AS I SIFT THROUGH NOTES of interviews, some dating back three years, I am continually drawn to information about Ian Spiro’s last days. Recent talks with family and friends only reaffirm that whatever was in Spiro’s past, whatever kind of man he was before, there is little doubt something was terribly wrong in the last few weeks of his life. Those who saw and talked to Ian Spiro—even those who defend him—say he was “distraught” and “tense.”

Two weeks before the murders, he called Ken Quarton from his car phone, leaving a message on Ken’s answering machine. Agitated, he talked of threatening phone calls. He made a similar call to his uncle. At about the same time, Spiro asked a jeweler, a friend, for cyanide. He said he needed it to clean gold; the friend was skeptical and didn’t give it to him. Undeterred, a few days later Spiro bought cyanide from a downtown jeweler.

Spiro also was looking for a gun. “He asked me a couple of times; I just forgot about it,” says attorney James Street, who often socialized with the Spiro family. Two weeks before the murders, Spiro asked again. He said he had been getting threatening phone calls since he had approached a movie company with his story about events in the Middle East. Spiro said he was afraid for his family. This time Street gave him a gun, a .357 magnum that was “noisy as hell.”

“He seemed to be sincere,” Street says. “If it gave him some solace, it was a small thing to do. I spoke to him once after that, and he said he had heard footsteps around the house.” Spiro complained of not sleeping, saying phone calls were keeping him up. “He seemed to be under a great deal of pressure. Ian said something had come out of his past to haunt him.”

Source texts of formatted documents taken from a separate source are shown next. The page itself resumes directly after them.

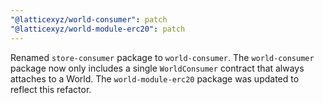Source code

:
 ```yaml
---
"@latticexyz/world-consumer": patch
"@latticexyz/world-module-erc20": patch
---
```


Renamed `store-consumer` package to `world-consumer`. The `world-consumer` package now only includes a single `WorldConsumer` contract that always attaches to a World.
The `world-module-erc20` package was updated to reflect this refactor.
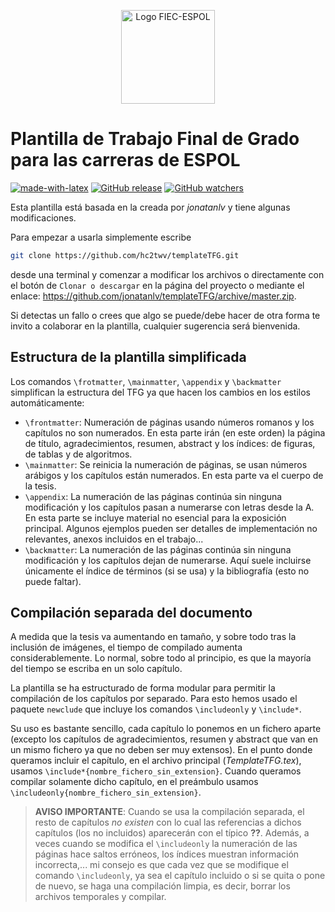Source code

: 
<p align="center">
<img src="https://www.fiec.espol.edu.ec/sites/all/themes/fiec/fiec.png" alt="Logo FIEC-ESPOL" height="150px">
</p>

# Plantilla de Trabajo Final de Grado para las carreras de ESPOL

[![made-with-latex](https://img.shields.io/badge/Made%20with-LaTeX-1f425f.svg)](https://www.latex-project.org/) [![GitHub release](https://img.shields.io/github/release/hc2twv/templateTFG.svg)](https://GitHub.com/hc2twv/templateTFG/releases/) [![GitHub watchers](https://img.shields.io/github/watchers/hc2twv/templateTFG.svg?label=Watch&style=social)](https://GitHub.com/hc2twv/templateTFG)

Esta plantilla está basada en la creada por *jonatanlv* y tiene algunas modificaciones.

Para empezar a usarla simplemente escribe
```bash
git clone https://github.com/hc2twv/templateTFG.git
```
desde una terminal y comenzar a modificar los archivos o directamente con el botón de `Clonar o descargar` en la página del proyecto o mediante el enlace: https://github.com/jonatanlv/templateTFG/archive/master.zip.

Si detectas un fallo o crees que algo se puede/debe hacer de otra forma te invito a colaborar en la plantilla, cualquier sugerencia será bienvenida.

## Estructura de la plantilla simplificada

Los comandos `\frotmatter`, `\mainmatter`, `\appendix` y `\backmatter` simplifican la estructura del TFG ya que hacen los cambios en los estilos automáticamente:
- `\frontmatter`: Numeración de páginas usando números romanos y los capítulos no son numerados. En esta parte irán (en este orden) la página de título, agradecimientos, resumen, abstract y los índices: de figuras, de tablas y de algoritmos.
- `\mainmatter`: Se reinicia la numeración de páginas, se usan números arábigos y los capítulos están numerados. En esta parte va el cuerpo de la tesis.
- `\appendix`: La numeración de las páginas continúa sin ninguna modificación y los capítulos pasan a numerarse con letras desde la A. En esta parte se incluye material no esencial para la exposición principal. Algunos ejemplos pueden ser detalles de implementación no relevantes, anexos incluidos en el trabajo...
- `\backmatter`: La numeración de las páginas continúa sin ninguna modificación y los capítulos dejan de numerarse. Aquí suele incluirse únicamente el índice de términos (si se usa) y la bibliografía (esto no puede faltar).

## Compilación separada del documento

A medida que la tesis va aumentando en tamaño, y sobre todo tras la inclusión de imágenes, el tiempo de compilado aumenta considerablemente. Lo normal, sobre todo al principio, es que la mayoría del tiempo se escriba en un solo capítulo.

La plantilla se ha estructurado de forma modular para permitir la compilación de los capítulos por separado. Para esto hemos usado el paquete `newclude` que incluye los comandos `\includeonly` y `\include*`.

Su uso es bastante sencillo, cada capítulo lo ponemos en un fichero aparte (excepto los capítulos de agradecimientos, resumen y abstract que van en un mismo fichero ya que no deben ser muy extensos). En el punto donde queramos incluir el capítulo, en el archivo principal (*TemplateTFG.tex*), usamos `\include*{nombre_fichero_sin_extension}`. Cuando queramos compilar solamente dicho capítulo, en el preámbulo usamos `\includeonly{nombre_fichero_sin_extension}`.

> **AVISO IMPORTANTE**: Cuando se usa la compilación separada, el resto de capítulos *no existen* con lo cual las referencias a dichos capítulos (los no incluidos) aparecerán con el típico **??**. Además, a veces cuando se modifica el `\includeonly` la numeración de las páginas hace saltos erróneos, los índices muestran información incorrecta,... mi consejo es que cada vez que se modifique el comando `\includeonly`, ya sea el capítulo incluido o si se quita o pone de nuevo, se haga una compilación limpia, es decir, borrar los archivos temporales y compilar.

The last weekend of the Spiros’ lives was outwardly uneventful. They were planning a Thanksgiving dinner for friends. Sara went to a dance at school on Friday night. Ian made Gail breakfast in bed Saturday morning, and the couple played bridge with friends Saturday night.

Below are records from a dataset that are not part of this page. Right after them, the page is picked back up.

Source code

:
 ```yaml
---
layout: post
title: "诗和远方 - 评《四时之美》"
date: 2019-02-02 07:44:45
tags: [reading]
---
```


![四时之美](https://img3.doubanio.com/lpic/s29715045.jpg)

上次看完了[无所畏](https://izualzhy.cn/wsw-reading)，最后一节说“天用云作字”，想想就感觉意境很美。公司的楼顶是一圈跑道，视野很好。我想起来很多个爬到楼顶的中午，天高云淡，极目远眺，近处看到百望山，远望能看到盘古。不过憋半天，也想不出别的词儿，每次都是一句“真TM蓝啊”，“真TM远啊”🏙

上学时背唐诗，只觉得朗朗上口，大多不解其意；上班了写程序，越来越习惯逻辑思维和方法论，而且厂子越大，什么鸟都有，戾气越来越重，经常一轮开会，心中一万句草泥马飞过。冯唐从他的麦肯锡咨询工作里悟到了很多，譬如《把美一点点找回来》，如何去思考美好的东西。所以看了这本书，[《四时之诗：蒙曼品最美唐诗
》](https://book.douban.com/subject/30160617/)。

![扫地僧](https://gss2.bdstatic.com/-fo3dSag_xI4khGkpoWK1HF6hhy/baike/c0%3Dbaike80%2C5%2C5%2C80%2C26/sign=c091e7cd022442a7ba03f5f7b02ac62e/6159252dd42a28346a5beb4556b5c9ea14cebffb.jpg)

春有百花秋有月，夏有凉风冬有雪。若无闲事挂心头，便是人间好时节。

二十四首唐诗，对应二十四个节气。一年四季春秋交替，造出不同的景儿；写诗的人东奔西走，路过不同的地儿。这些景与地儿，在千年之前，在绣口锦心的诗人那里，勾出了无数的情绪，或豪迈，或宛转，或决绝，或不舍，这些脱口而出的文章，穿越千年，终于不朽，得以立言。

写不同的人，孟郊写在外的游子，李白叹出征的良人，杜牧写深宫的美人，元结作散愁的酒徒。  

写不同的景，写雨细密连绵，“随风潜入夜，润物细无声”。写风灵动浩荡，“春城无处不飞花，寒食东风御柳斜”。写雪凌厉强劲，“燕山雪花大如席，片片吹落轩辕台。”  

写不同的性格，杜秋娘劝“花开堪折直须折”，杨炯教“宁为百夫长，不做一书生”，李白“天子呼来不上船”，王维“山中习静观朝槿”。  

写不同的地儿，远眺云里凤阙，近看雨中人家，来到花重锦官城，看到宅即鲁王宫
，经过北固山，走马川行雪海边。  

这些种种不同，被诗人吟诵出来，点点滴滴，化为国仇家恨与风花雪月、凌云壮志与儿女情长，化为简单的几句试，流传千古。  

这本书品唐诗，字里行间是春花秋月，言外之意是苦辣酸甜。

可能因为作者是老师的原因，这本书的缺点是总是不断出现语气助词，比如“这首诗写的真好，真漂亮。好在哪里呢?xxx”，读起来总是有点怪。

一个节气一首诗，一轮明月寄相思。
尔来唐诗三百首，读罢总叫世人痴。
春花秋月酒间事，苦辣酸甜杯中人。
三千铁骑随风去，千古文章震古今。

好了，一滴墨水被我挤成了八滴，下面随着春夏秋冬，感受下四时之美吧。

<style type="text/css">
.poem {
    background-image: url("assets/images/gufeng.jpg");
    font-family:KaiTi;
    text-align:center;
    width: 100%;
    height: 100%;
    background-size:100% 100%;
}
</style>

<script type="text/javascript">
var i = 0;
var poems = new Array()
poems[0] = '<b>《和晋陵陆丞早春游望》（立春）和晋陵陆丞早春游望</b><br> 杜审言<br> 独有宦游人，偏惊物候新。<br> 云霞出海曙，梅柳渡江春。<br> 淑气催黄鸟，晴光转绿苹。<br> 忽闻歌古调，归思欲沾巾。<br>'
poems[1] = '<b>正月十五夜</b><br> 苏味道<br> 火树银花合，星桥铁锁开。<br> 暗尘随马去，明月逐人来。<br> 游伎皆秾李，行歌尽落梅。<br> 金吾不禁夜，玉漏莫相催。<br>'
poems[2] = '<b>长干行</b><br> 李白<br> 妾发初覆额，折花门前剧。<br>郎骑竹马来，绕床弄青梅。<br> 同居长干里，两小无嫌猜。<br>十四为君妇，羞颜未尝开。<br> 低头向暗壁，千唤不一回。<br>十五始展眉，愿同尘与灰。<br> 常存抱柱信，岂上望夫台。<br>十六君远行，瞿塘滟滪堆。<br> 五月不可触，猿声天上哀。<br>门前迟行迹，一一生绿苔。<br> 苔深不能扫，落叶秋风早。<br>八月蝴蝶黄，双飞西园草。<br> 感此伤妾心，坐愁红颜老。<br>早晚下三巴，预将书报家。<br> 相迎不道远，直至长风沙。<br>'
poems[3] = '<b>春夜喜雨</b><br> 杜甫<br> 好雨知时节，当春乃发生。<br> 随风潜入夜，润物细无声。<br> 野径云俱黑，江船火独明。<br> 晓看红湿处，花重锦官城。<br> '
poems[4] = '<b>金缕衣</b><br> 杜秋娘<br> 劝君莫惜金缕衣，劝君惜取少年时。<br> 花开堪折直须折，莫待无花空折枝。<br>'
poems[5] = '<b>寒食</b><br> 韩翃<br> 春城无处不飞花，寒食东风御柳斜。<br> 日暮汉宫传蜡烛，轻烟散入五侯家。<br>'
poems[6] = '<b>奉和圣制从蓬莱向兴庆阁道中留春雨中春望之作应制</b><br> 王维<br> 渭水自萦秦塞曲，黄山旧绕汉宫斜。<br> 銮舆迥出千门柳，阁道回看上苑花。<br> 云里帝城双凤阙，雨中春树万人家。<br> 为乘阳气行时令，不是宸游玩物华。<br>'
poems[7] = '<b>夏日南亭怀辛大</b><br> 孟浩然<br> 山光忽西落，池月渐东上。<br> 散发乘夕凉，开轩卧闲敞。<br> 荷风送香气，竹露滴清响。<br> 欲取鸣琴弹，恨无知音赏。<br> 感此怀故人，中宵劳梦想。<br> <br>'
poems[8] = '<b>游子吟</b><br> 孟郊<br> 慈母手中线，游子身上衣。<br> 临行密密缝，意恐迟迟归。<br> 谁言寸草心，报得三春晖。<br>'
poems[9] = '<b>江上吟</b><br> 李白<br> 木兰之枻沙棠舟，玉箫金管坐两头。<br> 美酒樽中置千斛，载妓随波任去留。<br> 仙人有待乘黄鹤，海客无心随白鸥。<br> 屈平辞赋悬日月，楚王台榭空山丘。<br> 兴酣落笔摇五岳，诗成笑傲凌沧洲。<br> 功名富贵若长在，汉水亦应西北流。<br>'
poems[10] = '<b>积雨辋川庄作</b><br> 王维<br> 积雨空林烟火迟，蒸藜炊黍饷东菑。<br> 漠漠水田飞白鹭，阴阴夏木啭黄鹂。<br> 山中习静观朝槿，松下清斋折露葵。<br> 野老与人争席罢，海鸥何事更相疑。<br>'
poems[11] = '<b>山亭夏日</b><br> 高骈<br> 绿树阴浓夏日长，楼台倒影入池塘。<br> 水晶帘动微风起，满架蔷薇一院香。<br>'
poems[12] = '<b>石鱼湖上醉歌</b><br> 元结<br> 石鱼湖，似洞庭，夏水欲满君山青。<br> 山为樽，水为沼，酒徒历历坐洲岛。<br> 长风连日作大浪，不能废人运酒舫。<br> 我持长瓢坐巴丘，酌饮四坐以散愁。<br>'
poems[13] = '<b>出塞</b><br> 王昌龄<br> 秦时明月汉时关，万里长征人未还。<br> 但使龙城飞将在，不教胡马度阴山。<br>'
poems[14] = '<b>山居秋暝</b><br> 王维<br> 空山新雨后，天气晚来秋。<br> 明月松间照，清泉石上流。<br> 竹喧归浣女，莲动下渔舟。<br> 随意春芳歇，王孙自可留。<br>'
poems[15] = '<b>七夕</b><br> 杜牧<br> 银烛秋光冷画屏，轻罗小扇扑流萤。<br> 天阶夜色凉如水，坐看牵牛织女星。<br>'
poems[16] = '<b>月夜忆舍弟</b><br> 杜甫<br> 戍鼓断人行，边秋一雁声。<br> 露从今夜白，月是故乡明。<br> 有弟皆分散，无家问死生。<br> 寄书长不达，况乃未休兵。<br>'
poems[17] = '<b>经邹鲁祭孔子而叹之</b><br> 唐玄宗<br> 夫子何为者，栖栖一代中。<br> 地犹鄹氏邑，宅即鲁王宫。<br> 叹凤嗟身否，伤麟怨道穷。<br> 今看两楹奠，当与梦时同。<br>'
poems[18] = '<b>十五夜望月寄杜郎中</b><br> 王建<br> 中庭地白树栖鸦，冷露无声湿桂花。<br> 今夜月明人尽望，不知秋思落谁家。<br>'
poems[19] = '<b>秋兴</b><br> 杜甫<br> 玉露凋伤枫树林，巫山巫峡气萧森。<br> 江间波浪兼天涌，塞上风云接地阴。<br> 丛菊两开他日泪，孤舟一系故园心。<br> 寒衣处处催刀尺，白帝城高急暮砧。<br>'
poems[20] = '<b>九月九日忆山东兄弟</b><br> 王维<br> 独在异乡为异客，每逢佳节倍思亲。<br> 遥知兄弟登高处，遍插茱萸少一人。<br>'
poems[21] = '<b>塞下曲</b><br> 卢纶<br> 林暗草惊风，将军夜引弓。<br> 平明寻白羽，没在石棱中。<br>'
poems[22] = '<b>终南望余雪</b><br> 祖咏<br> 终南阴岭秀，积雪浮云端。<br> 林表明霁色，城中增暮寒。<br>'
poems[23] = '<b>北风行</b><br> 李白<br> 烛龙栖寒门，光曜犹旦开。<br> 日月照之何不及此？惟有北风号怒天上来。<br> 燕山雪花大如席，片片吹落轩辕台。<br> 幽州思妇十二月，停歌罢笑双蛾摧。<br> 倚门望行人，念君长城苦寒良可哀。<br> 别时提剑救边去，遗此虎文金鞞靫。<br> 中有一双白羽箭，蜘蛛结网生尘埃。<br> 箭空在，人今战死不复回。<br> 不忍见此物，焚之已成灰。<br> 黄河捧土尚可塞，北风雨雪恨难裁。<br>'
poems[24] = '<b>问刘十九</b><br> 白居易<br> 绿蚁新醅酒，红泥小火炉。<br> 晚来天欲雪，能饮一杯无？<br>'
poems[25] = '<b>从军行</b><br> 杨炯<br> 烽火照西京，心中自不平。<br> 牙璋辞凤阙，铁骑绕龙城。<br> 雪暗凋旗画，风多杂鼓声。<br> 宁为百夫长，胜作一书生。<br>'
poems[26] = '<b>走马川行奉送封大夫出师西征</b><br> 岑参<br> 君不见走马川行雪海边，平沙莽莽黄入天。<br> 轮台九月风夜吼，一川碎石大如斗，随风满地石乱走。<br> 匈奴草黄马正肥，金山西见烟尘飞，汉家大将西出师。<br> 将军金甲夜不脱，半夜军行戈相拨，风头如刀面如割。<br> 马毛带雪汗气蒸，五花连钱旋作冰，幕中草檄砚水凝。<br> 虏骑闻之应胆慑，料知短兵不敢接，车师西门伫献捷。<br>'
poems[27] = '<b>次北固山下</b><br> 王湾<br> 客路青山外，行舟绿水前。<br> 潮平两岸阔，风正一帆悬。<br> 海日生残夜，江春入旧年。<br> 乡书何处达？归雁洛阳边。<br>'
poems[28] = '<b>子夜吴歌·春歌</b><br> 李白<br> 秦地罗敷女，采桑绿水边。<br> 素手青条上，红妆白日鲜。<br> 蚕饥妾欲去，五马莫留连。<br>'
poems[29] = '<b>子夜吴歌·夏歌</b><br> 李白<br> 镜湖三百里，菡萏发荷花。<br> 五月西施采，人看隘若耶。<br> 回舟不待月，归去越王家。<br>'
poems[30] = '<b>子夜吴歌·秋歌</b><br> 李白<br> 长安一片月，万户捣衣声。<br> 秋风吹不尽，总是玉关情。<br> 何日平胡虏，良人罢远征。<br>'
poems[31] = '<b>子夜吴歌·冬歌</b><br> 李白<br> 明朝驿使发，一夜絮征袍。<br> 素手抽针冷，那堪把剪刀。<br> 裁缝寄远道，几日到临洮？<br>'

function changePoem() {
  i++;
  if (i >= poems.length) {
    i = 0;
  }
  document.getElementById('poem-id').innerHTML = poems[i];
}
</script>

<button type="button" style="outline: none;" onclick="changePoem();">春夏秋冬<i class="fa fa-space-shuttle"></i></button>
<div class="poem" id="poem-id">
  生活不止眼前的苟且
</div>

On Sunday, the day of the murders, the Spiro family went to the stables to watch Sara ride. Ian seemed distracted, one witness recalls. He was unusually harsh with the kids, hustling them into the car. Normally meticulous in his appearance, he had grown a beard. That afternoon, Gail went shopping with friends; Ian stayed home.

Ken Quarton says, “Not a single person who knew Ian believes he killed his family.” That’s not true. Some of his closest friends, those who saw him in the last days of his life, believe it.

“It was all there for us to see, but none of us saw it,” says one. The sad truth is that some people do murder their children, she says. “It’s not unusual. It just happened to be in Rancho Santa Fe.”

“As far as I’m concerned, the guy ran amok,” says Street, who gave him the gun. (Detectives still refuse to say whether they believe Street’s gun was the murder weapon; nor will they discuss the size of the deadly bullets. “We don’t think it’s important for the public to know the caliber of the weapon,” Tenwolde says.)

Greg Quarton recently flew to San Diego to pick up the remnants of the Spiro family’s possessions, locked away since the county took over the house in 1993. There wasn’t much—family Bibles, pictures, kids’ yearbooks, “the stuff not slogged off at the bargain-basement sale,” he says bitterly.

Greg vows to pester, investigate and shake the cage until officials acknowledge that Ian Spiro is a victim, not a murderer. He’s writing a book with D. Wade Booth, a reporter for the Blade-Citizen, which has reported some of the more sensational allegations about Spiro’s compatriots. Greg asks me if I know any movie producers. “It’s the only way to raise capital to have an independent investigation,” he says.

Greg says he’s hopeful that the new team of detectives is sincere about the new approach, the new attitude toward the case. But he doesn’t sound hopeful. “I guess I’m waiting for the big break. The one guy who can’t bear it any longer and needs to talk,” he says. “I hope I don’t have to wait for a deathbed confession.”